When $n$ is an odd prime

Let $x$, $y$, $y'$ and $z$ be positive integers and $y'$ is a prime factor of $z-x$. Let $p$ be an odd prime. We suppose $x$, $y$ and $z$ are each prime to one another and $y≢0\ (mod\ p)$ holds. We consider the following equation.
$$x^p+y^p=z^p\ ...(1)$$
$$y^p=(z-x)\sum_{i=0}^{p-1}z^ix^{p-1-i}$$
Since $z>x$ and $z-x≡0\ (mod\ y')$ hold,
$$y^p/(z-x)≡px^{p-1}\ (mod\ y')$$
holds. The value on the right side is $0$ since $x$ and $y$ are relatively prime and $y≢0\ (mod\ p)$ holds. Let $a$ and $b$ be integers. We suppose $y^p=(ay+b)(z-x)$ and $b≢0\ (mod\ y)$ hold since $y^p/(z-x)$ is not a multiple of $y$.
$$z-x≡0\ (mod\ y)$$
Therefore, $y^p=z-x$ holds since $y^p/(z-x)$ does not have any prime fators of $y$. Then, it becomes a contradiction since $\sum_{i=0}^{p-1}z^ix^{p-1-i}=1$ holds. From the above, there are no integer solutions to the equation (1) for $x>0$, $y>0$ and $z>0$. (Q.E.D.)

When $n=4$ holds

Let $x$, $y$, $y'$ and $z$ be positive integers and $y'$ is a prime factor of $z-x$. We suppose $x$, $y$ and $z$ are each prime to one another. We consider the following equation.
$$x^4+y^4=z^4\ ...(2)$$
We suppose $x$ is even and $y$ and $z$ are odd since there are no integer solutions to this equation when $z$ is even.
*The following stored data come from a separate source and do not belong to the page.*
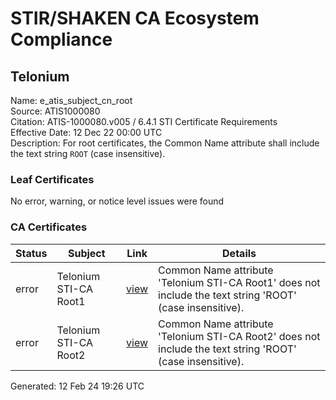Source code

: # STIR/SHAKEN CA Ecosystem Compliance

## Telonium

Name: e_atis_subject_cn_root\
Source: ATIS1000080\
Citation: ATIS-1000080.v005 / 6.4.1 STI Certificate Requirements\
Effective Date: 12 Dec 22 00:00 UTC\
Description: For root certificates, the Common Name attribute shall include the text string `ROOT` (case insensitive).

### Leaf Certificates

No error, warning, or notice level issues were found

### CA Certificates

| Status | Subject | Link | Details |
|--------|---------|------|---------|
| error | Telonium STI-CA Root1 | [view](../../CERTS/96c66865ce5558c2ce3723c0b414538fcacadcd0f3286108fef57dc447f122f9/README.md) | Common Name attribute 'Telonium STI-CA Root1' does not include the text string 'ROOT' (case insensitive). |
| error | Telonium STI-CA Root2 | [view](../../CERTS/a58b27999411d3d54121d4eadc82aa128be1fef96cda3029b2015677188ea40b/README.md) | Common Name attribute 'Telonium STI-CA Root2' does not include the text string 'ROOT' (case insensitive). |


Generated: 12 Feb 24 19:26 UTC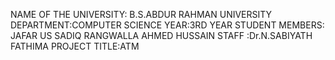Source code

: NAME OF THE UNIVERSITY: B.S.ABDUR RAHMAN UNIVERSITY
DEPARTMENT:COMPUTER SCIENCE
YEAR:3RD YEAR
STUDENT MEMBERS: JAFAR US SADIQ RANGWALLA
             AHMED HUSSAIN
STAFF :Dr.N.SABIYATH FATHIMA
PROJECT TITLE:ATM
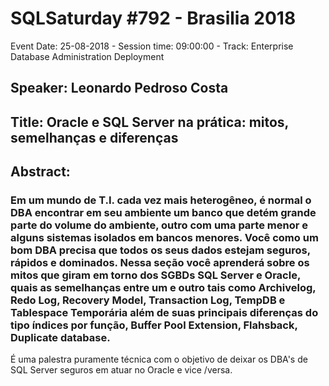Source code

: # SQLSaturday #792 - Brasilia 2018
Event Date: 25-08-2018 - Session time: 09:00:00 - Track: Enterprise Database Administration  Deployment
## Speaker: Leonardo Pedroso Costa
## Title: Oracle e SQL Server na prática: mitos, semelhanças e diferenças
## Abstract:
### Em um mundo de T.I. cada vez mais heterogêneo, é normal o DBA encontrar em seu ambiente um banco que detém grande parte do volume do ambiente, outro com uma parte menor e alguns sistemas isolados em bancos menores. Você como um bom DBA precisa que todos os seus dados estejam seguros, rápidos e dominados. Nessa seção você aprenderá sobre os mitos que giram em torno dos SGBDs SQL Server e Oracle, quais as semelhanças entre um e outro tais como Archivelog, Redo Log, Recovery Model, Transaction Log, TempDB e Tablespace Temporária além de suas principais diferenças do tipo índices por função, Buffer Pool Extension, Flahsback, Duplicate database.

É uma palestra puramente técnica com o objetivo de deixar os DBA's de SQL Server seguros em atuar no Oracle e vice /versa.
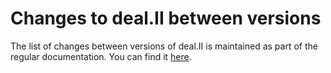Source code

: Changes to deal.II between versions
===================================

The list of changes between versions of deal.II is maintained as part of the
regular documentation. You can find it
[here](https://dealii.org/developer/doxygen/deal.II/pages.html).
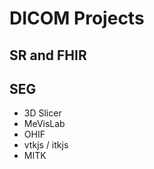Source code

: # DICOM Projects

## SR and FHIR

## SEG
* 3D Slicer
* MeVisLab
* OHIF
* vtkjs / itkjs
* MITK
<!--stackedit_data:
eyJoaXN0b3J5IjpbNjYyMjI0MzM2LC0yMDg4NzQ2NjEyXX0=
-->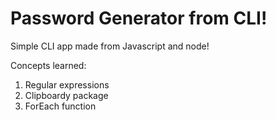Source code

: # Password Generator from CLI!
Simple CLI app made from Javascript and node!

Concepts learned:
1. Regular expressions
2. Clipboardy package
3. ForEach function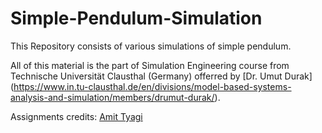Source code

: # Simple-Pendulum-Simulation
This Repository consists of various simulations of simple pendulum.

All of this material is the part of Simulation Engineering course from Technische Universität Clausthal (Germany) offerred by [Dr. Umut Durak]
(https://www.in.tu-clausthal.de/en/divisions/model-based-systems-analysis-and-simulation/members/drumut-durak/).

Assignments credits: [Amit Tyagi](http://www.amittyagi.com)
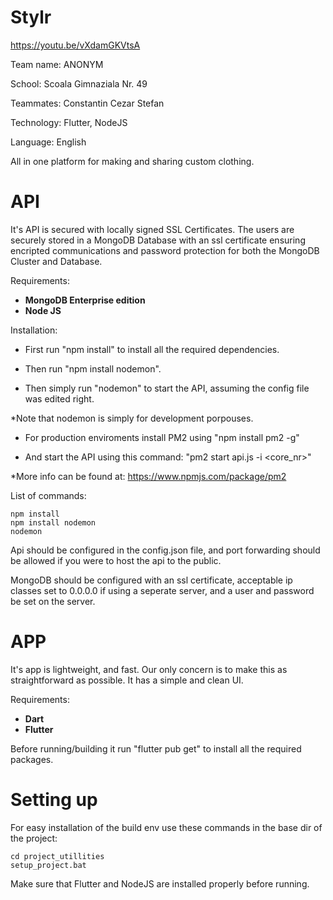 # Stylr
https://youtu.be/vXdamGKVtsA

Team name: ANONYM

School: Scoala Gimnaziala Nr. 49

Teammates: Constantin Cezar Stefan

Technology: Flutter, NodeJS

Language: English

All in one platform for making and sharing custom clothing.
# API
It's API is secured with locally signed SSL Certificates. The users are securely stored in a MongoDB Database with an ssl certificate ensuring encripted communications and password protection for both the MongoDB Cluster and Database.


Requirements:
  * **MongoDB Enterprise edition**
  * **Node JS**
  
Installation:

  * First run "npm install" to install all the required dependencies.

  * Then run "npm install nodemon".

  * Then simply run "nodemon" to start the API, assuming the config file was edited right.

*Note that nodemon is simply for development porpouses.

  * For production enviroments install PM2 using "npm install pm2 -g"

  * And start the API using this command: "pm2 start api.js -i <core_nr>"
  
*More info can be found at: https://www.npmjs.com/package/pm2

List of commands:

    npm install
    npm install nodemon
    nodemon

Api should be configured in the config.json file, and port forwarding should be allowed if you were to host the api to the public.

MongoDB should be configured with an ssl certificate, acceptable ip classes set to 0.0.0.0 if using a seperate server, and a user and password be set on the server.

# APP
It's app is lightweight, and fast. Our only concern is to make this as straightforward as possible. It has a simple and clean UI.


Requirements:
 * **Dart**
 * **Flutter**

Before running/building it run "flutter pub get" to install all the required packages.


# Setting up

For easy installation of the build env use these commands in the base dir of the project:

    cd project_utillities
    setup_project.bat
Make sure that Flutter and NodeJS are installed properly before running.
Since $z>x$ and $z-x≡0\ (mod\ y')$ hold,
$$y^4/(z-x)=\sum_{i=0}^3z^ix^{3-i}$$
$$y^4/(z-x)≡4x^3\ (mod\ y')$$
holds. The value on the right side is $0$ since $x$ and $y$ do not have common prime factors and $y$ is odd. Let $c$ and $d$ be integers. We suppose $y^4=(cy+d)(z-x)$ and $d≢0\ (mod\ y)$ hold since $y^4/(z-x)$ is not divisible by $y$.
$$z-x≡0\ (mod\ y)$$
Hence, $y^4=z-x$ holds since $y^4/(z-x)$ has no prime factors of $y$. And this is not proper since $\sum_{i=0}^3z^ix^{3-i}=1$ holds. From the above, there are no integer solutions to the equation (2) for $x>0$, $y>0$ and $z>0$. (Q.E.D.)

Conclusion

By the proof when $n$ is an odd prime and when $n$ is $4$ as above, when $n≧3$ holds, $x^n+y^n=z^n$ does not have an integer solution for $x>0$, $y>0$ and $z>0$.